Dr. Jelica Stefanović-Štambuk, PhD in Politics, International Relations and History is full Professor of Diplomacy, International Studies and European Studies at University of Belgrade Faculty of Political Sciences.
She is also Special Advisor on SDGs 2030 Agenda to the Minister for European Integration of Serbia.
She was the founding head of the first TEMPUS Joint Master Programme European Studies in Politics in 1991 and of the newly designed Doctoral Programme in International and European Studies in 2009. Her committed international engagement in interdisciplinary networked research and development of problems-oriented, digitally immersed atelier-modes of teaching are recognized as path-breaking.
Acting from 2010 on as invited lecturer, speaker, programme reviewer and chair at more than 50 most influential international conferences and academic venues that led her to recent monographs on sustainability diplomacy and diplomatic power of circular global regions.

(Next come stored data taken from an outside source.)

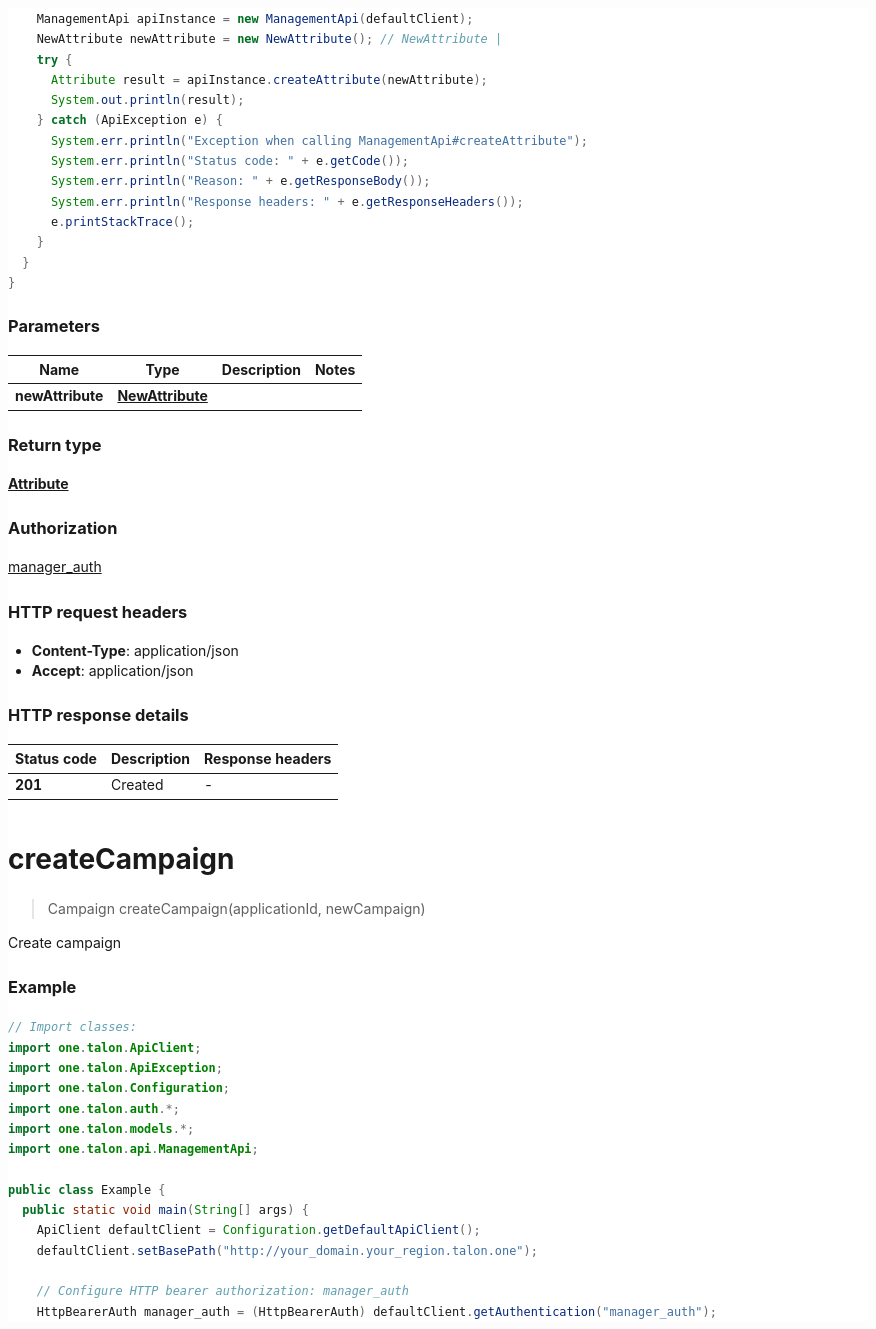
 ```java
    ManagementApi apiInstance = new ManagementApi(defaultClient);
    NewAttribute newAttribute = new NewAttribute(); // NewAttribute | 
    try {
      Attribute result = apiInstance.createAttribute(newAttribute);
      System.out.println(result);
    } catch (ApiException e) {
      System.err.println("Exception when calling ManagementApi#createAttribute");
      System.err.println("Status code: " + e.getCode());
      System.err.println("Reason: " + e.getResponseBody());
      System.err.println("Response headers: " + e.getResponseHeaders());
      e.printStackTrace();
    }
  }
}
```

### Parameters

Name | Type | Description  | Notes
------------- | ------------- | ------------- | -------------
 **newAttribute** | [**NewAttribute**](NewAttribute.md)|  |

### Return type

[**Attribute**](Attribute.md)

### Authorization

[manager_auth](../README.md#manager_auth)

### HTTP request headers

 - **Content-Type**: application/json
 - **Accept**: application/json

### HTTP response details
| Status code | Description | Response headers |
|-------------|-------------|------------------|
**201** | Created |  -  |

<a name="createCampaign"></a>
# **createCampaign**
> Campaign createCampaign(applicationId, newCampaign)

Create campaign

### Example
```java
// Import classes:
import one.talon.ApiClient;
import one.talon.ApiException;
import one.talon.Configuration;
import one.talon.auth.*;
import one.talon.models.*;
import one.talon.api.ManagementApi;

public class Example {
  public static void main(String[] args) {
    ApiClient defaultClient = Configuration.getDefaultApiClient();
    defaultClient.setBasePath("http://your_domain.your_region.talon.one");
    
    // Configure HTTP bearer authorization: manager_auth
    HttpBearerAuth manager_auth = (HttpBearerAuth) defaultClient.getAuthentication("manager_auth");
```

She sits on the Editorial Board of the European Perspectives: Journal on European Perspectives of the Western Balkans and regularly serves in expert capacity for the EU-funded COST.
Although the circular economy is gaining widening traction neither the most vocal proponents agree on the main facets. Yet, the majority holds that it is the best transitional conduit to sustainable development by its transformational deliverance, not just of “green growth”, but of the “evergreening” of growth.

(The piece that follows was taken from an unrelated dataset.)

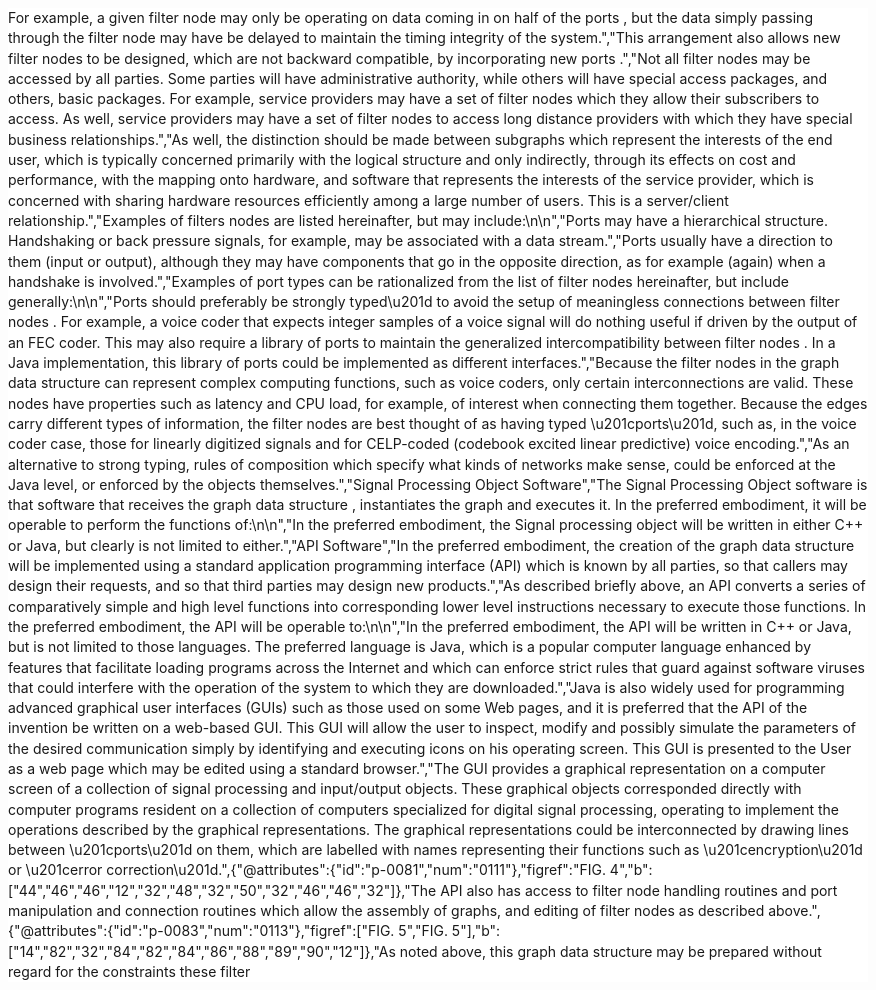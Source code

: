 For example, a given filter node  may only be operating on data coming in on half of the ports , but the data simply passing through the filter node  may have be delayed to maintain the timing integrity of the system.","This arrangement also allows new filter nodes  to be designed, which are not backward compatible, by incorporating new ports .","Not all filter nodes  may be accessed by all parties. Some parties will have administrative authority, while others will have special access packages, and others, basic packages. For example, service providers may have a set of filter nodes which they allow their subscribers to access. As well, service providers may have a set of filter nodes to access long distance providers with which they have special business relationships.","As well, the distinction should be made between subgraphs which represent the interests of the end user, which is typically concerned primarily with the logical structure and only indirectly, through its effects on cost and performance, with the mapping onto hardware, and software that represents the interests of the service provider, which is concerned with sharing hardware resources efficiently among a large number of users. This is a server\/client relationship.","Examples of filters nodes  are listed hereinafter, but may include:\n\n","Ports  may have a hierarchical structure. Handshaking or back pressure signals, for example, may be associated with a data stream.","Ports  usually have a direction to them (input or output), although they may have components that go in the opposite direction, as for example (again) when a handshake is involved.","Examples of port types can be rationalized from the list of filter nodes  hereinafter, but include generally:\n\n","Ports  should preferably be strongly typed\u201d to avoid the setup of meaningless connections between filter nodes . For example, a voice coder that expects integer samples of a voice signal will do nothing useful if driven by the output of an FEC coder. This may also require a library of ports  to maintain the generalized intercompatibility between filter nodes . In a Java implementation, this library of ports  could be implemented as different interfaces.","Because the filter nodes  in the graph data structure  can represent complex computing functions, such as voice coders, only certain interconnections are valid. These nodes have properties such as latency and CPU load, for example, of interest when connecting them together. Because the edges carry different types of information, the filter nodes are best thought of as having typed \u201cports\u201d, such as, in the voice coder case, those for linearly digitized signals and for CELP-coded (codebook excited linear predictive) voice encoding.","As an alternative to strong typing, rules of composition which specify what kinds of networks make sense, could be enforced at the Java level, or enforced by the objects themselves.","Signal Processing Object Software","The Signal Processing Object software is that software that receives the graph data structure , instantiates the graph and executes it. In the preferred embodiment, it will be operable to perform the functions of:\n\n","In the preferred embodiment, the Signal processing object will be written in either C++ or Java, but clearly is not limited to either.","API Software","In the preferred embodiment, the creation of the graph data structure  will be implemented using a standard application programming interface (API) which is known by all parties, so that callers may design their requests, and so that third parties may design new products.","As described briefly above, an API converts a series of comparatively simple and high level functions into corresponding lower level instructions necessary to execute those functions. In the preferred embodiment, the API will be operable to:\n\n","In the preferred embodiment, the API will be written in C++ or Java, but is not limited to those languages. The preferred language is Java, which is a popular computer language enhanced by features that facilitate loading programs across the Internet and which can enforce strict rules that guard against software viruses that could interfere with the operation of the system to which they are downloaded.","Java is also widely used for programming advanced graphical user interfaces (GUIs) such as those used on some Web pages, and it is preferred that the API of the invention be written on a web-based GUI. This GUI will allow the user to inspect, modify and possibly simulate the parameters of the desired communication simply by identifying and executing icons on his operating screen. This GUI is presented to the User as a web page which may be edited using a standard browser.","The GUI provides a graphical representation on a computer screen of a collection of signal processing and input\/output objects. These graphical objects corresponded directly with computer programs resident on a collection of computers specialized for digital signal processing, operating to implement the operations described by the graphical representations. The graphical representations could be interconnected by drawing lines between \u201cports\u201d on them, which are labelled with names representing their functions such as \u201cencryption\u201d or \u201cerror correction\u201d.",{"@attributes":{"id":"p-0081","num":"0111"},"figref":"FIG. 4","b":["44","46","46","12","32","48","32","50","32","46","46","32"]},"The API  also has access to filter node handling routines  and port manipulation and connection routines  which allow the assembly of graphs, and editing of filter nodes  as described above.",{"@attributes":{"id":"p-0083","num":"0113"},"figref":["FIG. 5","FIG. 5"],"b":["14","82","32","84","82","84","86","88","89","90","12"]},"As noted above, this graph data structure  may be prepared without regard for the constraints these filter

Hence, it is worthwhile to undertake an investigation of the performed relation to growth by the circular economies already in place. The best suited to be a base of this critical inquiry is the most authoritative yardstick in the field of global sustainability governance - the transformational UN’S 2030 Agenda for Sustainable Development. Its application in discernment of the European Union circular economy relation to growth - through its actual operation of the management of waste, primarily solid waste plastic stream (since waste water management is still “under construction”) – has shown that the right balance between social, economic and environmental dimensions of sustainable development is still not found.

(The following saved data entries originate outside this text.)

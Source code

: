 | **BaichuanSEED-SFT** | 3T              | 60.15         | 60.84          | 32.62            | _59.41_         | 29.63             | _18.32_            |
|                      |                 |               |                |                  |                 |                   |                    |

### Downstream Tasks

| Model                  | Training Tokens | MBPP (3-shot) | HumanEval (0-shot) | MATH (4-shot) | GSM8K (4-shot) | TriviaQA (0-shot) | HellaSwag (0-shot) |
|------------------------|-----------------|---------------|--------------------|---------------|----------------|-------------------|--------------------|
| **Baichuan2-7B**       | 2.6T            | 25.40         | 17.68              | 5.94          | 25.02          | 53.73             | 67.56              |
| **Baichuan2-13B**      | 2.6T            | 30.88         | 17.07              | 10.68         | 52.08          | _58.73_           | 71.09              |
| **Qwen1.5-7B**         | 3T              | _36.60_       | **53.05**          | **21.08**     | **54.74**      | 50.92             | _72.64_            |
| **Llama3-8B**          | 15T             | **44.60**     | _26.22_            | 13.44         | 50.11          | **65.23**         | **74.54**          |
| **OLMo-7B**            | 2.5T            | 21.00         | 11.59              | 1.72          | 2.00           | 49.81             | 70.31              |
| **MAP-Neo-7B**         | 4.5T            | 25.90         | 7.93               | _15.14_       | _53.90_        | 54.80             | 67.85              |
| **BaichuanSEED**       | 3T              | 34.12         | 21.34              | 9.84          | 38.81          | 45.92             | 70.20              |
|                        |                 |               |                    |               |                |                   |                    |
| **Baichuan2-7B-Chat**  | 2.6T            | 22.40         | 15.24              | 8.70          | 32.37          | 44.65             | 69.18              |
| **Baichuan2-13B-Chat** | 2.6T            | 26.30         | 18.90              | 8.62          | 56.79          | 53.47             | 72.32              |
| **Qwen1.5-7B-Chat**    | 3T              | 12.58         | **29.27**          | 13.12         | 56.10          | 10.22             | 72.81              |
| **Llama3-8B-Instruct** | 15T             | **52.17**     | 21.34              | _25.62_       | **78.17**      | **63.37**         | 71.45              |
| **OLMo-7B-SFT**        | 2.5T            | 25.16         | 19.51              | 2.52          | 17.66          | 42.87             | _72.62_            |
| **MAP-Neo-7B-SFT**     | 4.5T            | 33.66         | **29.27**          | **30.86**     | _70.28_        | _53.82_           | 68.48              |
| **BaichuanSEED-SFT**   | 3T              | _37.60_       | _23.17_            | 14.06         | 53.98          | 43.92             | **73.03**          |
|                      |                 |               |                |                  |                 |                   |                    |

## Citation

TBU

The framing of growth as “green” and the premium put on environmental dimension of sustainability (understood to be an effective protection of natural resources driven by economic incentives for producers and consumers alike to act more responsibly) both in the EU circular economy and in the linear economies of the candidate countries for accession to the Union, the Republic of Serbia included - even though among them she is scoring the best on the SDGs - are far beyond the mark of the 2030 Agenda’s transformational vison of sustained, inclusive and sustainable economic growth. Only the upcycling transition, stemming from the rightly found balance between entwined social, economic and environmental dimensions of sustainability and enabled by joint cross-border and transnational implementation of the SDG 8, is the suitable one for making the vision of sustained, inclusive and sustainable economic growth the reality by 2030.